Peut-être devraient-ils commencer par donner le détail de leur système de valeurs qui n’est, pour l’instant, qu’une abstraction galvaudée de toutes parts. S’ils font référence à la bonté, à l’altruisme et à la compassion, il s’agit là de valeurs universelles dont les «solidaires» n’ont guère le monopole, à moins qu’ils n’estiment être génétiquement différents du reste de la population.

Système de santé et équité

Le Conseil des Canadiens soutient que notre système de santé est efficace. Or, un patient doit attendre en moyenne 18 semaines entre le moment où il est référé à un spécialiste et le début de son traitement. De plus, nous sommes privés des dernières technologies médicales et nous devons nous accommoder d’appareils si vétustes et si désuets que des radiologistes avouent être incapables de garantir l’exactitude de leurs diagnostics. Dans la catégorie «médecine de brousse», notre système est effectivement efficace!

On attribue néanmoins à notre médecine soviétisée le mérite de respecter une autre «valeur québécoise», à savoir l’équité. On se réconforte dans l’idée que nous sommes tous égaux dans la maladie. Or, dans un système caractérisé par d’interminables listes d’attente, il faut être bien naïf pour s’imaginer que les biens nantis attendent patiemment leur tour et ce, au péril de leur vie. Au contraire, ils déjouent facilement le système en faisant intervenir leurs connaissances, voire au moyen de pots-de-vin, pour grimper au sommet des listes d’attente. Que cela plaise ou non, notre système est inéquitable, car il engendre une médecine pour le peuple, et une pour la nomenklatura. Est-ce là une «valeur» québécoise à perpétuer?
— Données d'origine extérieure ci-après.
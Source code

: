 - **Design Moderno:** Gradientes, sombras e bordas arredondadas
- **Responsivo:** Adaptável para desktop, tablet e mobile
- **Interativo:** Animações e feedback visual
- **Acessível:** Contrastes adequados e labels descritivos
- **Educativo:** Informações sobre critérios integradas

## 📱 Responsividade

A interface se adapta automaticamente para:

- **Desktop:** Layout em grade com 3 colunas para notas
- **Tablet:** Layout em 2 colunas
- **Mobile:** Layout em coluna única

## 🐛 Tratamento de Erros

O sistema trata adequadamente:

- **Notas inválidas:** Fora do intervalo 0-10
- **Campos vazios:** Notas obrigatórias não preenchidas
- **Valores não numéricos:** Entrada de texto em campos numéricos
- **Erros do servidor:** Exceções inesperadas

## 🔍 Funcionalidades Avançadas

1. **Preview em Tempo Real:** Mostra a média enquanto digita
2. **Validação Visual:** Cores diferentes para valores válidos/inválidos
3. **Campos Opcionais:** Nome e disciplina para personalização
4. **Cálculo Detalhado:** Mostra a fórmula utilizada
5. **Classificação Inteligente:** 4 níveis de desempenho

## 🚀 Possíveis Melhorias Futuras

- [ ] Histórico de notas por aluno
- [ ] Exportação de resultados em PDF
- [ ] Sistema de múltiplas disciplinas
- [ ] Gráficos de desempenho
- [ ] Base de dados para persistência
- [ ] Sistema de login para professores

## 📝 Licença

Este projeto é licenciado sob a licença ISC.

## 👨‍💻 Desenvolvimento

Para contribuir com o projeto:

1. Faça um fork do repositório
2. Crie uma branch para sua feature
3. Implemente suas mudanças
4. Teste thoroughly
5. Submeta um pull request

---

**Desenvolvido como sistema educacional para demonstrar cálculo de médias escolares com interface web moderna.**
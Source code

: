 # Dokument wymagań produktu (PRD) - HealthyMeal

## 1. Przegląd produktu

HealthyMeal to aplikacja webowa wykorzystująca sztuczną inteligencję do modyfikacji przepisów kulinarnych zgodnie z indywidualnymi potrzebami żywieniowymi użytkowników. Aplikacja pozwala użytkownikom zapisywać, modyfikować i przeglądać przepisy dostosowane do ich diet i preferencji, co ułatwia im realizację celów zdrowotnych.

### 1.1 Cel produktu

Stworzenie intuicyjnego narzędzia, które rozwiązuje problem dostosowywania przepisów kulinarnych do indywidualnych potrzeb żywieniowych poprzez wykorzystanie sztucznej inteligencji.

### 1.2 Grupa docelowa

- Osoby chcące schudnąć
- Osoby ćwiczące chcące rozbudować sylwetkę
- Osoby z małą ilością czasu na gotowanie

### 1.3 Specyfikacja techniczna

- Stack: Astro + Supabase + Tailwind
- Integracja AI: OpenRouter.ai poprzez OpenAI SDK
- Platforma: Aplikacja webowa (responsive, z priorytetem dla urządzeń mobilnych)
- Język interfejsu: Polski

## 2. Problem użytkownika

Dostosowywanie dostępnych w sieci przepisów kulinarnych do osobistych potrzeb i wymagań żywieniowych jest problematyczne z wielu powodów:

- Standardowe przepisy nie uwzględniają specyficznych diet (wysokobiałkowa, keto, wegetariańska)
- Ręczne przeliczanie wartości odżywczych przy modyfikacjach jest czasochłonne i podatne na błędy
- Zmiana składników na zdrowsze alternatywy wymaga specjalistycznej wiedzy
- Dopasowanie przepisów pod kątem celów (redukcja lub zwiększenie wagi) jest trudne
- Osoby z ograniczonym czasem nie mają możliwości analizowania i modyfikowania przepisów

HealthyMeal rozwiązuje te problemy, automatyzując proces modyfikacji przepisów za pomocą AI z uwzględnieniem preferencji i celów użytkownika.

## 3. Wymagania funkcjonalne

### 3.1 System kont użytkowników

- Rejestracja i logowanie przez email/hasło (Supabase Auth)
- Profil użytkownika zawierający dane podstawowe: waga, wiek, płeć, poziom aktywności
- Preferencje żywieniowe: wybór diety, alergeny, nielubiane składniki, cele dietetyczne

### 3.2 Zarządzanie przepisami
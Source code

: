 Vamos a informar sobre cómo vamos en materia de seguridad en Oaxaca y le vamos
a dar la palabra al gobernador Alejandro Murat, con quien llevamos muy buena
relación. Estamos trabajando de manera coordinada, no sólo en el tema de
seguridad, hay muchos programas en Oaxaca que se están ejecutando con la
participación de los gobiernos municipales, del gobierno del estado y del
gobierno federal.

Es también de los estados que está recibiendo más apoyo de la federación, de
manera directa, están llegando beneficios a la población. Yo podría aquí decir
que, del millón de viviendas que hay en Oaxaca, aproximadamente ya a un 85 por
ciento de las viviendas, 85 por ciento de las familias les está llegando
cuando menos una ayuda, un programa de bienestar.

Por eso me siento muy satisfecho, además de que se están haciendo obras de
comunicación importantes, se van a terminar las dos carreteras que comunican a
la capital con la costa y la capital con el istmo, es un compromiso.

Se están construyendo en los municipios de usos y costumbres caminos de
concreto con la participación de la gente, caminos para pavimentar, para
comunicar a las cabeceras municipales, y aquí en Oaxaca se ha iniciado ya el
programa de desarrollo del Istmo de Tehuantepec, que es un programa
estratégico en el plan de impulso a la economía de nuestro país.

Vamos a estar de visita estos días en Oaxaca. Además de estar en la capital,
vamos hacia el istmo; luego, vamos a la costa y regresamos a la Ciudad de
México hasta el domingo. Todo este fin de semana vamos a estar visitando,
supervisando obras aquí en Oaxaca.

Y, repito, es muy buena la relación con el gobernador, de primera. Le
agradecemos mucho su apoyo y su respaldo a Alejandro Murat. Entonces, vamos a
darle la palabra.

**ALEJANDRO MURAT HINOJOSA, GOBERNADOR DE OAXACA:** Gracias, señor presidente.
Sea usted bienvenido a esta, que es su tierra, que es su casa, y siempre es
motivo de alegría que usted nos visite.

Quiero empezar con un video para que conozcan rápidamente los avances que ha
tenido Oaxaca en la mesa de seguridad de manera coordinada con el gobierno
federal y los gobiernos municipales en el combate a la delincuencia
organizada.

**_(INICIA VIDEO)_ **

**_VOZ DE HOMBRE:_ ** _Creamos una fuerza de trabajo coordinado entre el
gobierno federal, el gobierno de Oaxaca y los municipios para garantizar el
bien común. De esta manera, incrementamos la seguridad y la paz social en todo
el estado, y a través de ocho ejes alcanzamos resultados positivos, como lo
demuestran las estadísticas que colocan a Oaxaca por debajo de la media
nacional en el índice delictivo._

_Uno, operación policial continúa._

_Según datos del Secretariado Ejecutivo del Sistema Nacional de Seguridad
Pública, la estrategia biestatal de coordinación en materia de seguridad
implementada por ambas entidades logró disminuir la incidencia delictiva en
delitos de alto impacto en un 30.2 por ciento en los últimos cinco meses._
L’appel contre la privatisation vient du fait qu’il est jugé immoral que certains paient pour se faire soigner alors que d’autres n’en ont pas les moyens. Plutôt que de chercher des moyens d’enrichir les pauvres, certains proposent de réduire tout le monde au plus petit dénominateur commun. S’ils se souciaient réellement d’apaiser les souffrances et de réduire le nombre de décès, ils ne s’offusqueraient pas que certains monnaient leurs actifs pour se soigner.

Aide monétaire

Sauver le maximum de vies humaines, voilà une valeur noble à promouvoir! Par contre, forcer des patients à laisser leur santé se détériorer parce qu’ils sont sur les listes d’attente d’un système universellement inaccessible, ce n’est ni de la solidarité ni de la compassion, c’est criminel! C’est également l’expression de valeurs minables où la mesquinerie l’emporte sur la logique la plus élémentaire.

Quant aux moins nantis, rien n’interdirait l’existence d’hôpitaux publics ou l’octroi d’une aide monétaire directe. On entend toujours dire que les riches devraient payer, eh bien laissons-les donc payer! Non seulement financeraient-ils le système public via leurs impôts, mais ils ne l’encombreraient pas. Ça c’est de la solidarité!

* Cette chronique a aussi été publiée dans Le Journal de Québec.

Nathalie Elgrably est économiste à l’Institut économique de Montréal et auteure du livre La face cachée des politiques publiques.